*** SUPPLIED DATA ***

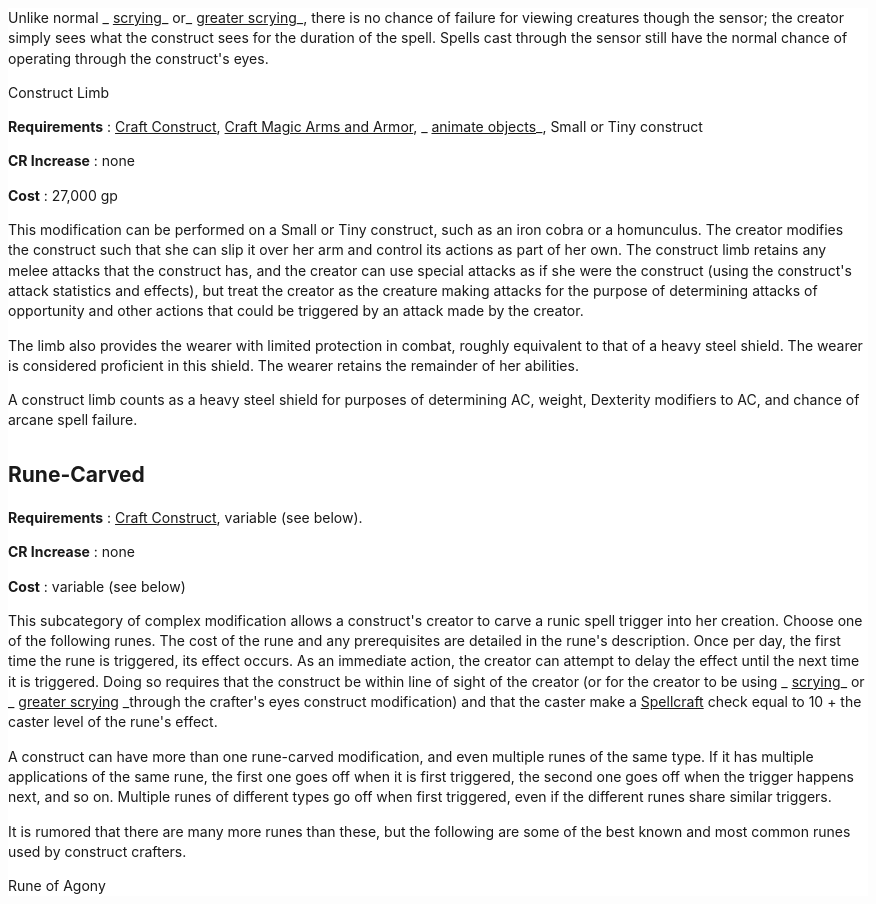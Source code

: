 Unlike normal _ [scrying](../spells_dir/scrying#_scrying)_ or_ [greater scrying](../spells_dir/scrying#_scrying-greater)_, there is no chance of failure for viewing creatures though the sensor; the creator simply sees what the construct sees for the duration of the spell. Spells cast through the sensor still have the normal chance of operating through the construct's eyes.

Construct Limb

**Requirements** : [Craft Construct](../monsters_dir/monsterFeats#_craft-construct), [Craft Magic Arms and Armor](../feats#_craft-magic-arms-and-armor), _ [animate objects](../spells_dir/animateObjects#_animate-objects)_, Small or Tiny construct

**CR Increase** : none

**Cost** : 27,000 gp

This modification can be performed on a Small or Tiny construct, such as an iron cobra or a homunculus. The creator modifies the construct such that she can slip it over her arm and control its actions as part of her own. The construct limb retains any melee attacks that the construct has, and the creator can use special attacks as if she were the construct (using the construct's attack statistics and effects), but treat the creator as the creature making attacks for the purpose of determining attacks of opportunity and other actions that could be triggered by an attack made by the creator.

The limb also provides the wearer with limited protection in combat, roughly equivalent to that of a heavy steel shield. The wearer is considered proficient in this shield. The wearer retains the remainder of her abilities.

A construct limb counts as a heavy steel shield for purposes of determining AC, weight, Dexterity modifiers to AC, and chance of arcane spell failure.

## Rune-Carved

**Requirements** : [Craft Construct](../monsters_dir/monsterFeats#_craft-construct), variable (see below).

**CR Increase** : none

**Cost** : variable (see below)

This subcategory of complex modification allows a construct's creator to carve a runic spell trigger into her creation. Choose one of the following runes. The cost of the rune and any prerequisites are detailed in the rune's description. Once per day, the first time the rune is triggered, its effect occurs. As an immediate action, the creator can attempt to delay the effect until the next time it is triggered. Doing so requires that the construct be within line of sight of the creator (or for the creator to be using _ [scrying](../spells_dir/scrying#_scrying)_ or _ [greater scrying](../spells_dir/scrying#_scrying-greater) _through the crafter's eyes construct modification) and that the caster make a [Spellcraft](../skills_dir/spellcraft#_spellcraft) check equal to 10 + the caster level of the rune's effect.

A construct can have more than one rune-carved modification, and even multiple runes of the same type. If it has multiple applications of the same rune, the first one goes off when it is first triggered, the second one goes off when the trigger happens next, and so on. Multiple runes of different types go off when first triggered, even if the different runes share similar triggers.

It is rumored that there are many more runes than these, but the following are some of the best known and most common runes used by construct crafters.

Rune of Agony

***

## [TASK GOAL]
Taking the records above line by line, count those that hold the word "variable"; the number is the entire answer.

## [EXERCISE SOLUTION]
2